Now, feed the probs_loaded_dice array into np.random.choice and see how this affect the metrics and plot:

n_rolls = 20_000
 
# Notice that the p parameter is being set
first_rolls = np.array([np.random.choice(dice, p=probs_loaded_dice) for _ in range(n_rolls)])
 
second_rolls = np.array([np.random.choice(dice, p=probs_loaded_dice) for _ in range(n_rolls)])
 
sum_of_rolls = first_rolls + second_rolls
 
print(f"mean of first_rolls: {np.mean(first_rolls):.2f}\nvariance of first_rolls: {np.var(first_rolls):.2f}\n")
print(f"mean of second_rolls: {np.mean(second_rolls):.2f}\nvariance of second_rolls: {np.var(second_rolls):.2f}\n")
print(f"mean of sum_of_rolls: {np.mean(sum_of_rolls):.2f}\nvariance of sum_of_rolls: {np.var(sum_of_rolls):.2f}\n")
print(f"covariance between first and second roll:\n{np.cov(first_rolls, second_rolls)}")
 
# Plot histogram
loaded_rolls_hist = sns.histplot(sum_of_rolls, stat = "probability", discrete=True)
loaded_rolls_hist.set(title=f"Histogram of {n_rolls} rolls (sum of rolling twice a loaded dice)")
loaded_rolls_hist.set_xticks(range(min(sum_of_rolls),max(sum_of_rolls)+1))
plt.show()

Now the histogram is skewed towards some values since some sums are now more likely than others. Try changing the loaded side and see how the histogram changes!

Notice that covariance is still very close to zero since there is not any dependance between rolls of the dice.

Dependant Rolls

To finish this lab you will now simulate the scenario in which the second roll depends on the result of the first one. Say that you are playing a variant of the game you have played so far and you only roll the dice a second time if the result of the first roll is greater or equal to 4.

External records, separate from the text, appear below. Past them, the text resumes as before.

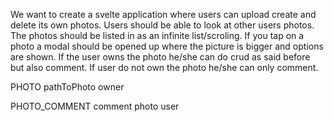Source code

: We want to create a svelte application where users can upload create and delete its own photos. Users should be able to look at other users photos. The photos should be listed in as an infinite list/scroling. 
If you tap on a photo a modal should be opened up where the picture is bigger and options are shown. If the user owns the photo he/she can do crud as said before but also comment. If user do not own the photo he/she can only comment. 


PHOTO
pathToPhoto
owner



PHOTO_COMMENT
comment
photo
user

Before doing the simulations reflect on what might happen in this scenario. Some behavior you will probably see:

1 is now a possible result since if you get a 1 in the first roll you don't roll again
1, 2 and 3 now have a greater chance of showing up
4 is now not a possible result since you need to roll again if you get a 4 in the first roll

To achieve this behaviour you can use the np.where function, which given a condition can be used to zero-out the elements that don't meet its criteria:

n_rolls = 20_000
 
first_rolls = np.array([np.random.choice(dice) for _ in range(n_rolls)])
 
second_rolls = np.array([np.random.choice(dice) for _ in range(n_rolls)])
 
# Preserve the result of the second throw only if the first roll was greater or equal to 4
second_rolls = np.where(first_rolls>=4, second_rolls, 0)
 
sum_of_rolls = first_rolls + second_rolls
 
print(f"mean of first_rolls: {np.mean(first_rolls):.2f}\nvariance of first_rolls: {np.var(first_rolls):.2f}\n")
print(f"mean of second_rolls: {np.mean(second_rolls):.2f}\nvariance of second_rolls: {np.var(second_rolls):.2f}\n")
print(f"mean of sum_of_rolls: {np.mean(sum_of_rolls):.2f}\nvariance of sum_of_rolls: {np.var(sum_of_rolls):.2f}\n")
print(f"covariance between first and second roll:\n{np.cov(first_rolls, second_rolls)}")
 
# Plot histogram
dependant_rolls_hist = sns.histplot(sum_of_rolls, stat = "probability", discrete=True)
dependant_rolls_hist.set(title=f"Histogram of {n_rolls} rolls (dependant sum of rolling twice)")
dependant_rolls_hist.set_xticks(range(min(sum_of_rolls),max(sum_of_rolls)+1))
plt.show()

Looks like all of the predictions of this new scenario indeed happened. Notice that the covariance now is nowhere near zero since there is a dependency between the first and the second roll!

Conclusion

Now you have finished this ungraded lab, nice job!